Likely code generator needs to be able to deal with scenarios where Any (e.g. discard the value)

The main issue to consider is when we do code rewrites. Say we take a program and do a transformation that inserts relu before x

Before

@tvm.script.ir_module
class TestShape:
    @R.function
    def main(x : Tensor((m, n, _), _)):
        s = (m, n)
        return s

After

@tvm.script.ir_module
class TestShape:
    @R.function
    def main(x : Tensor((m, n, v_), _)):
        v0 : Tensor(m, n, v_), _) = relu(x)
        s = (m, n)
        return (s, v0)

After relu is inserted, we want to preserve the invariance that x's shape equals v0, as a result v_ variables shared across x.shape and v0.shape. Having special semantics with Any might complicates how we write such a pass. While the fresh variable case simply allows us to copy x0.shape over

@slyubomirsky
Copy link
Collaborator Author

slyubomirsky commented Sep 29, 2022

That's an interesting example. I would argue that if it's important for two variables to match, they should probably have explicit names--a wildcard signifies that the dimension shouldn't be matched at all. In the given example, v0 could simply not be given an explicit shape annotation at all (and therefore have the same shape expression as the RHS, including the wildcard).

It is true, though, that shape inference rules for operators may encounter some complexity in dealing with tir::Any nodes as opposed to ordinary shape variables, so perhaps that is a reason not to have another node in the AST to handle the case of wildcards.

It might be reasonable to treat _ as a special-case variable name in the parser.
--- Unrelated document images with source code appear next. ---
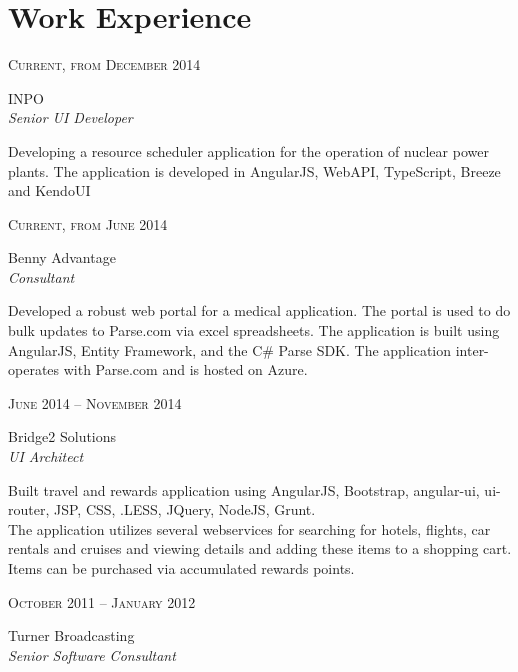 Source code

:\documentclass[10pt]{article} %
\begin{document}
{\begin{minipage}[t]{0.5\textwidth}
\section{Work Experience} 


{\raggedleft\textsc{ Current, from December 2014 }\par}

{\raggedright\large INPO \\
\textit{ Senior UI Developer }\\[5pt]}

\normalsize{ Developing a resource scheduler application for the operation of nuclear power plants.  The application is developed in AngularJS, WebAPI, TypeScript, Breeze and KendoUI }\\

{\raggedleft\textsc{ Current, from June 2014 }\par}

{\raggedright\large Benny Advantage \\
\textit{ Consultant }\\[5pt]}

\normalsize{ Developed a robust web portal for a medical application.  The portal is used to do bulk updates to Parse.com via excel spreadsheets.  The application is built using AngularJS, Entity Framework, and the C\# Parse SDK.  The application inter-operates with Parse.com and is hosted on Azure. }\\

{\raggedleft\textsc{ June 2014 -- November 2014 }\par}

{\raggedright\large Bridge2 Solutions \\
\textit{ UI Architect }\\[5pt]}

\normalsize{ Built travel and rewards application using AngularJS, Bootstrap, angular-ui, ui-router, JSP, CSS, .LESS, JQuery, NodeJS, Grunt.\\The application utilizes several webservices for searching for hotels, flights, car rentals and cruises and viewing details and adding these items to a shopping cart.  Items can be purchased via accumulated rewards points. }\\

{\raggedleft\textsc{ October 2011 -- January 2012 }\par}

{\raggedright\large Turner Broadcasting \\
\textit{ Senior Software Consultant }\\[5pt]}


\end{minipage}}
\end{document}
Not having wildcard as a special construct would also simplify the language semantics. My concern is that using the wildcards as ordinary variable names could lead to some confusing errors (e.g., if the wildcard vars end up nested inside more complicated shape expressions), though users could avoid that by naming their variables.

(Semantically, the only difference between a wildcard and a fresh variable is that a wildcard is literally a no-op during matching whereas a fresh var results in a var being added to the namespace.)

@tqchen
Copy link
Contributor

tqchen commented Sep 29, 2022

agree about the reasonings pt wildcard, the main tradeoff is the cost of introducing any and their handling, and clarify how passes handle them and possible usecases around them.

In the particular example, the before indeed signifies that user do not intend to use the vaiable. So as if the code is written by the user indeed having wildcard helps to signify that intention.

The main question is how can followup passes(e.g. those that insert relu) take that additional intention into consideration (which adds complexity to the passes. Ideally should ideally want to be able to keep tracks of invariant shape relations as much as possible. So the after is not the code that is written by the user, but generated by a pass.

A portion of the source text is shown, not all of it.